• 1\) Healthy volunteers who fully understand the content, process, and possible adverse event of the study and capable of giving written informed consent form.

• 2\) Male or female between 18 and 55 years of age (inclusive), at the time of signing the informed consent form.

• 3\) Body mass index (BMI) range within 18\

⁃ 30 kg/m2 (inclusive), and body weight of ≥ 50.0 kg for male and ≥ 45.0 kg for female.

• 4\) Healthy volunteers who must be confirmed as negative in the SARS-CoV-2 test on Day -2 (admission).
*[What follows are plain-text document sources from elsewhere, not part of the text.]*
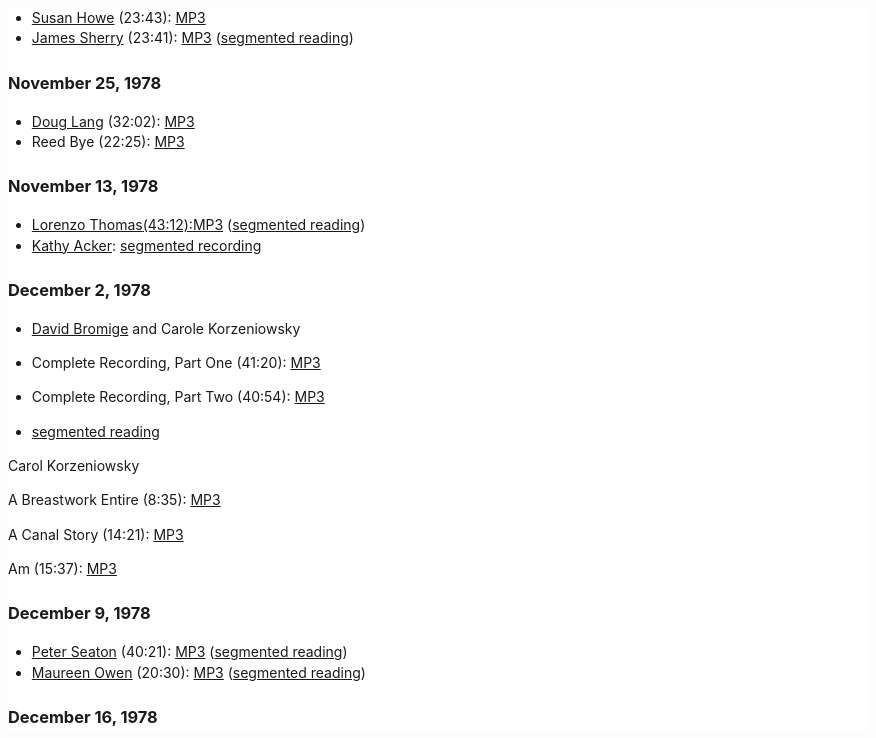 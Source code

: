 -   [Susan Howe](http://writing.upenn.edu/pennsound/x/Howe.html) (23:43): [MP3](http://media.sas.upenn.edu/pennsound/authors/Howe/Howe-Susan_Poems_Ear-Inn-NY_11-78.mp3)
-   [James Sherry](http://writing.upenn.edu/pennsound/x/Sherry.html) (23:41): [MP3](http://media.sas.upenn.edu/pennsound/authors/Sherry/Sherry-James_Poems_Ear-Inn-NY_11-78.mp3) ([segmented reading](Sherry.html#11-18-78))

### November 25, 1978

-   [Doug Lang](http://writing.upenn.edu/pennsound/x/Lang.php) (32:02): [MP3](http://media.sas.upenn.edu/pennsound/authors/Lang/Lang-Doug_Complete-Reading_Segue-Series-at-Ear-Inn_New-York_11-25-78.mp3)
-   Reed Bye (22:25): [MP3](http://media.sas.upenn.edu/pennsound/authors/Bye/Bye-Reed_Complete-Recording_Segue-Series-at-Ear-Inn_New-York_11-25-1978.mp3)


### November 13, 1978

-   [Lorenzo Thomas](http://writing.upenn.edu/pennsound/x/Thomas.html)[(43:12):]()[MP3](http://media.sas.upenn.edu/pennsound/authors/Thomas/Thomas-Lorenzo_Complete-Reading_Ear-Inn-NY_11-11-78.mp3) ([segmented reading](Thomas.html#11-13-78))
-   [Kathy Acker](Acker.html): [segmented recording](Acker.php#11-11-78)

### December 2, 1978

-   [David Bromige](http://writing.upenn.edu/pennsound/x/Bromige.html) and Carole Korzeniowsky
-   Complete Recording, Part One (41:20): [MP3](http://media.sas.upenn.edu/pennsound/authors/Bromige/EI12/Bromige-David-and-Koroniowic-Carol_01_Complete-Reading_12-2-78.mp3)
-   Complete Recording, Part Two (40:54): [MP3](http://media.sas.upenn.edu/pennsound/authors/Bromige/EI12/Bromige-David-and-Koroniowic-Carol_02_Complete-Reading_12-2-78.mp3)



-   [segmented reading](Bromige.php#Ear-Inn-78)

Carol Korzeniowsky

A Breastwork Entire (8:35): [MP3](http://media.sas.upenn.edu/pennsound/authors/Koroniowic/EI12/Koroniowic-Carol_01_Breastwork-Entire_12-2-78.mp3)

A Canal Story (14:21): [MP3](http://media.sas.upenn.edu/pennsound/authors/Koroniowic/EI12/Koroniowic-Carol_02_A-Canal-Story_12-2-78.mp3)

Am (15:37): [MP3](http://media.sas.upenn.edu/pennsound/authors/Koroniowic/EI12/Koroniowic-Carol_03_Am_12-2-78.mp3)

### December 9, 1978

-   [Peter Seaton](http://writing.upenn.edu/pennsound/x/Seaton.php) (40:21): [MP3](http://media.sas.upenn.edu/pennsound/authors/Seaton/Seaton-Peter_Poems_Ear-Inn-NY_9-19-81.mp3) ([segmented reading](Seaton.php#12-9-78))
-   [Maureen Owen](Owen.php) (20:30): [MP3](http://media.sas.upenn.edu/pennsound/authors/Owen/Owen-Maureen_Ear-Inn_NY_12-9-78.mp3) ([segmented reading](Seaton.php#12-9-78))



### December 16, 1978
• 5\) Healthy volunteers with no significant medical history judged by the Investigator and in good health, fully physical examinations, vital signs, 12-lead electrocardiograms (12-ECGs), clinical laboratory tests (hematology, urinalysis, blood chemistry and coagulation test), serum virology test.

• 6\) Females must be non- pregnant, non- lactating and must have negative serum pregnancy test at screening. Women of child bearing potential and males must be willing to use highly effective acceptable forms of contraception from screening to 6 months after the last study drug administration. Males and females must be willing to avoid donating sperm or egg respectively during the study period and 6 months after the last dose of IP.

• 7\) All HVs who must be willing and able to comply with scheduled visits, treatment plan, laboratory tests, and other study procedures.